Rudolf Nureyev’s shadow had grown sick of being mistaken for a figment of concert-goers’ imaginations—being written off as a trick of the light, or as the result of too much partying—and it had had more than enough of being the unsung muse to a string of pretentious choreographers who were taking credit for works far beyond their own real talents. Finally, after ten years of lonely toil, the shadow felt homesick enough to return to the one person it had ever felt a real bond with, Andrew Lamb. The shadow had no idea that the little boy it had been torn from long ago would grow to be the famous ballet star Rudolf Nureyev, and even if it had known, it couldn’t have done a thing about it, as Nureyev had already been dead for years. The shadow decided it was time to give up on its dreams and return to an ordinary life.
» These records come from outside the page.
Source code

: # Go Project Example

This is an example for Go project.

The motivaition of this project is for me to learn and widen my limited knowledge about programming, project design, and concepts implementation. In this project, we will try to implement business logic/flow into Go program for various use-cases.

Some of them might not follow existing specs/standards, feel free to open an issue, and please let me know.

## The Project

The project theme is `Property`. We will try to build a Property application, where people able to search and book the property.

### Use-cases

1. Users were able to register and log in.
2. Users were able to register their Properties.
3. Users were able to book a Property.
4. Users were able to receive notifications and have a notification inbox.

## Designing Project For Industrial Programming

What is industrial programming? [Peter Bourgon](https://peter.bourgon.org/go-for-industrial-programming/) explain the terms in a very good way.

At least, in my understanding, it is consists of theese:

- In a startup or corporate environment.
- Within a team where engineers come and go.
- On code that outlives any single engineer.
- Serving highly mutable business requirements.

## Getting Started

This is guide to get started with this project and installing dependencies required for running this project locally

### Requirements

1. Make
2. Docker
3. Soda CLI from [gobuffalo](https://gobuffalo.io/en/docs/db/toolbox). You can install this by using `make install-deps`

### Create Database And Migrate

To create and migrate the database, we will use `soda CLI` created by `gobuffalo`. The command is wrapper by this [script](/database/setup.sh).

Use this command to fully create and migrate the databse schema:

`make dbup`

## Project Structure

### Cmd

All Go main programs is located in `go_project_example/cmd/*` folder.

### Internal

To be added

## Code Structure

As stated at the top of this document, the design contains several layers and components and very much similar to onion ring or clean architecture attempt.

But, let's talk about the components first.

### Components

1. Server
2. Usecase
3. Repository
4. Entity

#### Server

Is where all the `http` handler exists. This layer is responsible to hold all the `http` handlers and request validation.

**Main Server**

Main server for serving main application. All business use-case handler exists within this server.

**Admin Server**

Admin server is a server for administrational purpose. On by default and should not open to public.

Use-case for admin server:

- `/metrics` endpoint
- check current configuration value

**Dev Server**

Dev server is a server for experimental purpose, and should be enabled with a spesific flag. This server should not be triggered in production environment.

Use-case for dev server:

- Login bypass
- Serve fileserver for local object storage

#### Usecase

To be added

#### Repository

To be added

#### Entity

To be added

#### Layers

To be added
Andrew Lamb had been a shut-in for about six months now, venturing outside only to purchase supplies—he was finding it increasingly difficult to move. His days consisted of lying in bed staring at the ceiling, rolling to his side to stare at walls when his neck hurt, and shuffling to the fridge or toilet, depending on which bodily need had become most pressing. Lying there alone without distractions had heightened his senses. When he was not sleeping, he grew acutely aware of the details of his bedroom: the worn paint around the door knobs; the discolouration of the fire alarms; the morphing shape of shadows cast through the day. At some point during one of these extended meditations he had finally noticed his own lack of a shadow. This had disturbed him greatly, and after much introspection, he decided that this occurrence was a definite sign of mental collapse. From that moment on he preferred the lights off and the shades pulled—he did not want to be reminded of the extent of his breakdown.
When the shadow returned he did not see it, but he did feel it. A current of electricity ran from his toes, up his spine, and into his head. His eyes burst open and his breathing grew rapid. Andrew Lamb suddenly wondered what he was doing in bed and what he had been missing out on outside of the apartment; was it day or night, fine or wet? He sat up and slid out of bed feeling somewhat more like his old self. As he threw the blinds open he was washed in blues, greens and yellows; he had to turn from the window to avoid being blinded with light. Standing there behind him was his old shadow, and if he wasn’t mistaken, it had just waved apologetically at him.